▶ Your goal
Report every line below that holds the word "para".

▶ Document images with source code
# # # # #

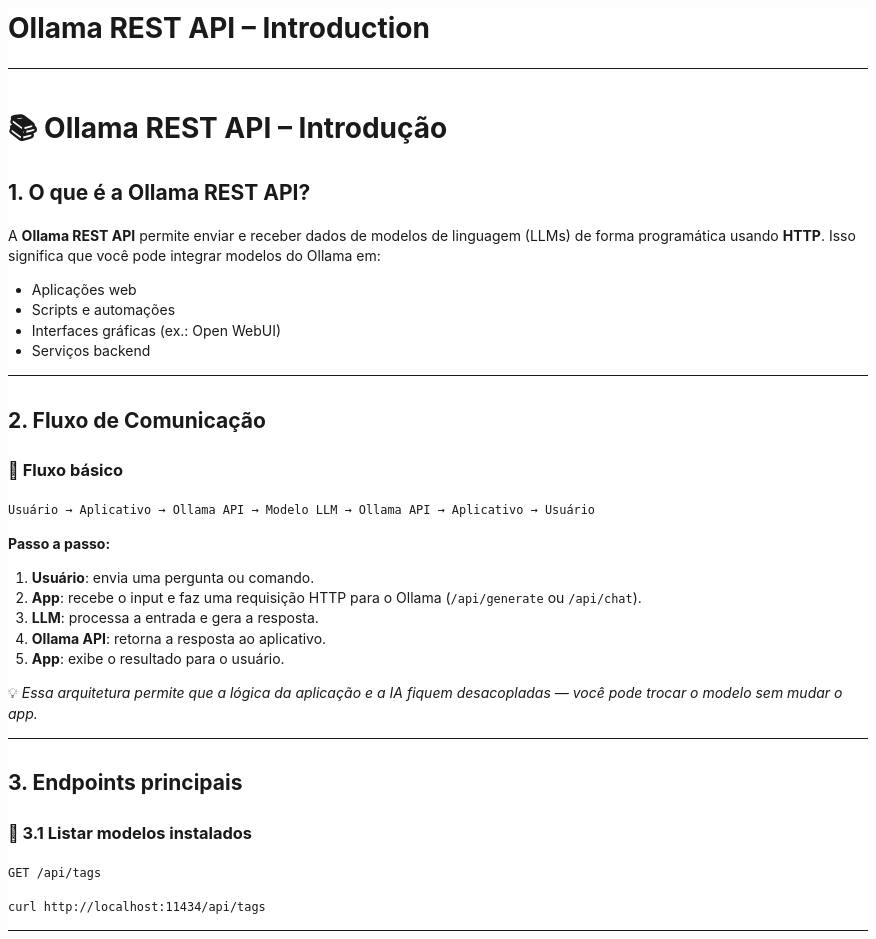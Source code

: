 # Ollama REST API​ – Introduction

---

# 📚 Ollama REST API – Introdução

## 1. O que é a Ollama REST API?

A **Ollama REST API** permite enviar e receber dados de modelos de linguagem (LLMs) de forma programática usando **HTTP**.
Isso significa que você pode integrar modelos do Ollama em:

* Aplicações web
* Scripts e automações
* Interfaces gráficas (ex.: Open WebUI)
* Serviços backend

---

## 2. Fluxo de Comunicação

### 🔄 **Fluxo básico**

```
Usuário → Aplicativo → Ollama API → Modelo LLM → Ollama API → Aplicativo → Usuário
```

**Passo a passo:**

1. **Usuário**: envia uma pergunta ou comando.
2. **App**: recebe o input e faz uma requisição HTTP para o Ollama (`/api/generate` ou `/api/chat`).
3. **LLM**: processa a entrada e gera a resposta.
4. **Ollama API**: retorna a resposta ao aplicativo.
5. **App**: exibe o resultado para o usuário.

💡 *Essa arquitetura permite que a lógica da aplicação e a IA fiquem desacopladas — você pode trocar o modelo sem mudar o app.*

---

## 3. Endpoints principais

### 📌 3.1 Listar modelos instalados

```bash
GET /api/tags
```

```bash
curl http://localhost:11434/api/tags
```

---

# # # # #

▶ Written response
2. **App**: recebe o input e faz uma requisição HTTP para o Ollama (`/api/generate` ou `/api/chat`).
5. **App**: exibe o resultado para o usuário.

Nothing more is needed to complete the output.